The recall workshop lasted 3 hours and involved a lot of movement work – the concept behind the production requires physically skilled actors who can transform and work in abstract ways as well as handling Marlowe’s text and creating convincing characters.

With this production, we ring fenced 5 parts for people who had completed training in the last year or so. Partly this is practical: there are bits and pieces of funding available for “emerging artists”. Partly, it’s a good thing in and of itself and it’s what Present Moment do: give people opportunities.

Giving people opportunities is why there is also an ensemble of acting interns – young people on BTEC courses, in training, on gap years, looking for some experience before applying for Drama school. They’ll get some additional training and support as part of the rehearsal process (voice classes, movement classes). And they’re a vital part of the concept of the show – on stage most of the time.

Thursday 3 December 2009

Stage Directions

Some time ago I wrote about interpretation. Today, a note on stage directions.

Stage directions are the enemy of interpretation. A lot of mid 20th century playwrights go into enormous lengths to describe the scene (or actually, the set), what the characters look like, even where they move and how they speak a line (“slowly, with a growing sense of dread” or some such prescriptive nonsense.) To be fair, often these descriptions and moves come from the stage management's prompt copy of the original production.

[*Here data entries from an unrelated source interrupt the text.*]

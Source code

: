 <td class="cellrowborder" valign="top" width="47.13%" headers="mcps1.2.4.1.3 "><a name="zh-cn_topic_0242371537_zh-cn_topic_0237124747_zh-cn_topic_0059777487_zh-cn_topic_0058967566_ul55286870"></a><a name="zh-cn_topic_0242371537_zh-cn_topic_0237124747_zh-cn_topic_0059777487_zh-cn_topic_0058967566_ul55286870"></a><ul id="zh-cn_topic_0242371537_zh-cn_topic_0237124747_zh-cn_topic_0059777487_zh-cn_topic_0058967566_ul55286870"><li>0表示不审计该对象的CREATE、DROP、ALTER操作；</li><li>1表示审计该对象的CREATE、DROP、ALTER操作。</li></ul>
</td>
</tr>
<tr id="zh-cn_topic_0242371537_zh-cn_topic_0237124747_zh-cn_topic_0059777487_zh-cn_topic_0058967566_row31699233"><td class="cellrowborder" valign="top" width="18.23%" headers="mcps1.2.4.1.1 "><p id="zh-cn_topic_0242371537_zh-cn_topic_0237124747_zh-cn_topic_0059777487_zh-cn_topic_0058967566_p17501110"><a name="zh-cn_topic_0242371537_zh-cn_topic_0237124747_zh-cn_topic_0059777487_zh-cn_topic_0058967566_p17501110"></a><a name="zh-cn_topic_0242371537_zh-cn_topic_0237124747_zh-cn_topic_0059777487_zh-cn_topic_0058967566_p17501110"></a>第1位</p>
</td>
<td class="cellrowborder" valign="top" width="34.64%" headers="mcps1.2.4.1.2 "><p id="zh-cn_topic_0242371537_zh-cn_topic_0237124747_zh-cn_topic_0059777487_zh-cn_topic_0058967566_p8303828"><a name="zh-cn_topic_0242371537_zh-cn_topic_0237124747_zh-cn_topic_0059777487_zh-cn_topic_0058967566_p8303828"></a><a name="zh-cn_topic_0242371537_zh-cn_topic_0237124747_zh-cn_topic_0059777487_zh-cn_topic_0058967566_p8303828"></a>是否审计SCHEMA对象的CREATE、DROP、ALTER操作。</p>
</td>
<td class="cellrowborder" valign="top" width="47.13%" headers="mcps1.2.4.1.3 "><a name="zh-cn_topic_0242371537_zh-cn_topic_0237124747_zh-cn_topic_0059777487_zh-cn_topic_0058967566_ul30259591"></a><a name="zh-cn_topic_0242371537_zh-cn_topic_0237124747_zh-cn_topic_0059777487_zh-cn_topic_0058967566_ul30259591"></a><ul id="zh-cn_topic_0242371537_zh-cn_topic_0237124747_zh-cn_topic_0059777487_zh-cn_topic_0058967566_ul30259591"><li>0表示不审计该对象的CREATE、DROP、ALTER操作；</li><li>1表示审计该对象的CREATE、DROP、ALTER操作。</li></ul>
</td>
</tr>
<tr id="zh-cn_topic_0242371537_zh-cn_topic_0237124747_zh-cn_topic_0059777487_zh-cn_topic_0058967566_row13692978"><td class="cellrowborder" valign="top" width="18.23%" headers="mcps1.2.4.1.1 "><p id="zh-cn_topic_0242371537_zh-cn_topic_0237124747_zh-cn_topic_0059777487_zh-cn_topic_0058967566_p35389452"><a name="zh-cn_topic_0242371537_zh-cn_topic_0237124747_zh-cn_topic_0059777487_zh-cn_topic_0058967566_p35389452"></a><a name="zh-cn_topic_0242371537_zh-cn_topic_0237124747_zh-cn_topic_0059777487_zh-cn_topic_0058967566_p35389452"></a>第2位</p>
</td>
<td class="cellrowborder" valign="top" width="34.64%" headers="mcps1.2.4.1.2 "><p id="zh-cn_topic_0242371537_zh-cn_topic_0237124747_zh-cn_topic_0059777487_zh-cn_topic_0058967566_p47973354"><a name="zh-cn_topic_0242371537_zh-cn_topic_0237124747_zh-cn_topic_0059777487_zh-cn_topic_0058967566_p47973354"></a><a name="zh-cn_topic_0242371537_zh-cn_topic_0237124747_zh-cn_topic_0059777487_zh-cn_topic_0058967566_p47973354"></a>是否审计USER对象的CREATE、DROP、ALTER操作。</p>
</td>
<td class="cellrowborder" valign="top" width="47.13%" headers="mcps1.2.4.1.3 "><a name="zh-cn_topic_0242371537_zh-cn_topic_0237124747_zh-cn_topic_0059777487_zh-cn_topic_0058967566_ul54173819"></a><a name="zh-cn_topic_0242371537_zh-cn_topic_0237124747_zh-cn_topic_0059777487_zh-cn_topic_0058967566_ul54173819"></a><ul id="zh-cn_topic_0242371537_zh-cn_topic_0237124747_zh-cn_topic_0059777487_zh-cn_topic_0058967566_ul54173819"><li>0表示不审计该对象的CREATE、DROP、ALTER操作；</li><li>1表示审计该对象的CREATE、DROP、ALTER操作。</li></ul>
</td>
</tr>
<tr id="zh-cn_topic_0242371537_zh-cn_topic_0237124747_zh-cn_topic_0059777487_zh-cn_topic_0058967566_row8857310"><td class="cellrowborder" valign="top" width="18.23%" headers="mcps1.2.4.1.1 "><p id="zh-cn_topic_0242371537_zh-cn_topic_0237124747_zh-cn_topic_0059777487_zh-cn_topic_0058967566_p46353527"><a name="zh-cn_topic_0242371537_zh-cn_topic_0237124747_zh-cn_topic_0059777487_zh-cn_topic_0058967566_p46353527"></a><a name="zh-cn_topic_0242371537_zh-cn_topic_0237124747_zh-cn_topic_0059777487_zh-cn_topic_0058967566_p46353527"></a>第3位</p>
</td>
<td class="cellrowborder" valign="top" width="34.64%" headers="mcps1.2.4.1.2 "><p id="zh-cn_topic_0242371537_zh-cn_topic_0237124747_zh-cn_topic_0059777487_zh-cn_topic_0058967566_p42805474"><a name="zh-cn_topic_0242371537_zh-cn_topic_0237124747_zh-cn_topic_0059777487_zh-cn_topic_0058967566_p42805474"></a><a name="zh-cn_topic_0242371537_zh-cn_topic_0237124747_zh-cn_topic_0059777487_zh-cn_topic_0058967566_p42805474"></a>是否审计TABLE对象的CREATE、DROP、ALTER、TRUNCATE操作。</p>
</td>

Regardless of who has written such stage directions if – as a director or actor – you are faced with such a script, go through and cross them out! They will get in your way. How the actor playing the character delivers a particular line should emerge from the rehearsal process not be dictated by a playwright who imagined that line delivered in a particular way.

Of course, plays like Doctor Faustus feature very few stage directions – or indeed scene divisions - and those that are there are often added by a stage manager or print setter. You have to look in the script for clues as to location and delivery. Which is what you should be doing anyway, every time.